**Exercise details**
From the records below, output exactly the lines running from the line containing "- [x] Administração" through the line containing "ganho de memória", and no others.

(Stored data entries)
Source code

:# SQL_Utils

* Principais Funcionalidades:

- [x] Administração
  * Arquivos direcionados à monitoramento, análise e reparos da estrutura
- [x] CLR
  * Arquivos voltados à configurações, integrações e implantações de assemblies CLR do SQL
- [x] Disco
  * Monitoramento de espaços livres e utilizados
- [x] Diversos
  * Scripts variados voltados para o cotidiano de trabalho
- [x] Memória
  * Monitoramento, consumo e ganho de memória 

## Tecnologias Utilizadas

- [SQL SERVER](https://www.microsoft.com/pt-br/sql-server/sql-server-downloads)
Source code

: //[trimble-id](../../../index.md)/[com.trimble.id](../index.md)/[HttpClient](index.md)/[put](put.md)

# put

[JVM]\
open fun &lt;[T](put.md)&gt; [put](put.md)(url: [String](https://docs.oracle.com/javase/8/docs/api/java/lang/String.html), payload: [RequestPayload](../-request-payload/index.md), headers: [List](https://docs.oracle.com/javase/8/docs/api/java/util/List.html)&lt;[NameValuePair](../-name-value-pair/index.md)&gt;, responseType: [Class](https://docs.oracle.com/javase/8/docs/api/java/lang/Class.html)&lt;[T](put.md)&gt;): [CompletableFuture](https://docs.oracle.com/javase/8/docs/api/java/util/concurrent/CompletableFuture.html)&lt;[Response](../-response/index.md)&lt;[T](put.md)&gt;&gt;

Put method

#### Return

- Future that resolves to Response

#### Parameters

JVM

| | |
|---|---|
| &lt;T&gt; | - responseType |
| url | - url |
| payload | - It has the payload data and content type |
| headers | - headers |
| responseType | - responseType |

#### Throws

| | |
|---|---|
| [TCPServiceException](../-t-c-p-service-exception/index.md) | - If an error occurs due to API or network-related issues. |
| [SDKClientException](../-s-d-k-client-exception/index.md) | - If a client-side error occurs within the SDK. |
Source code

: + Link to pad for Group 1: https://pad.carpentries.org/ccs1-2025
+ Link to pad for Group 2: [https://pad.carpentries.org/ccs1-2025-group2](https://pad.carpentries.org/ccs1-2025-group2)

**Expected answer**
- [x] Administração
  * Arquivos direcionados à monitoramento, análise e reparos da estrutura
- [x] CLR
  * Arquivos voltados à configurações, integrações e implantações de assemblies CLR do SQL
- [x] Disco
  * Monitoramento de espaços livres e utilizados
- [x] Diversos
  * Scripts variados voltados para o cotidiano de trabalho
- [x] Memória
  * Monitoramento, consumo e ganho de memória 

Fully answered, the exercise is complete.